**THE PROBLEM**. The lines to copy are those with "newtheorem" in them. Pull each one from the entries below.

### DATA FOR ANALYSIS

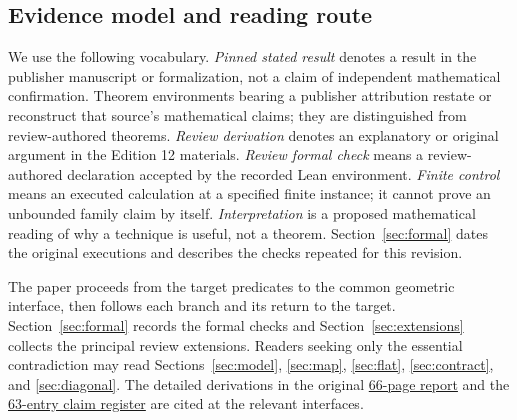 \documentclass[11pt,letterpaper]{article}
\theoremstyle{definition}\newtheorem{definition}[theorem]{Definition}\newtheorem{example}[theorem]{Example}
\theoremstyle{remark}\newtheorem{remark}[theorem]{Remark}
\newcommand{\aud}[2]{\href{https://github.com/nousentllc/VP-VNP-Review/blob/567303d0bcf4f9d54390437b137752446e58ccd6/#1}{#2}}
\begin{document}
\subsection{Evidence model and reading route}
We use the following vocabulary. \emph{Pinned stated result} denotes a result in the publisher manuscript or formalization, not a claim of independent mathematical confirmation. Theorem environments bearing a publisher attribution restate or reconstruct that source's mathematical claims; they are distinguished from review-authored theorems. \emph{Review derivation} denotes an explanatory or original argument in the Edition 12 materials. \emph{Review formal check} means a review-authored declaration accepted by the recorded Lean environment. \emph{Finite control} means an executed calculation at a specified finite instance; it cannot prove an unbounded family claim by itself. \emph{Interpretation} is a proposed mathematical reading of why a technique is useful, not a theorem. Section~\ref{sec:formal} dates the original executions and describes the checks repeated for this revision.

The paper proceeds from the target predicates to the common geometric interface, then follows each branch and its return to the target. Section~\ref{sec:formal} records the formal checks and Section~\ref{sec:extensions} collects the principal review extensions. Readers seeking only the essential contradiction may read Sections~\ref{sec:model}, \ref{sec:map}, \ref{sec:flat}, \ref{sec:contract}, and \ref{sec:diagonal}. The detailed derivations in the original \aud{report/VP_VNP_Research_Review.pdf}{66-page report} and the \aud{report/proof-coverage.csv}{63-entry claim register} are cited at the relevant interfaces.
\end{document}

######

**TASK ANSWER**.
\theoremstyle{definition}\newtheorem{definition}[theorem]{Definition}\newtheorem{example}[theorem]{Example}
\theoremstyle{remark}\newtheorem{remark}[theorem]{Remark}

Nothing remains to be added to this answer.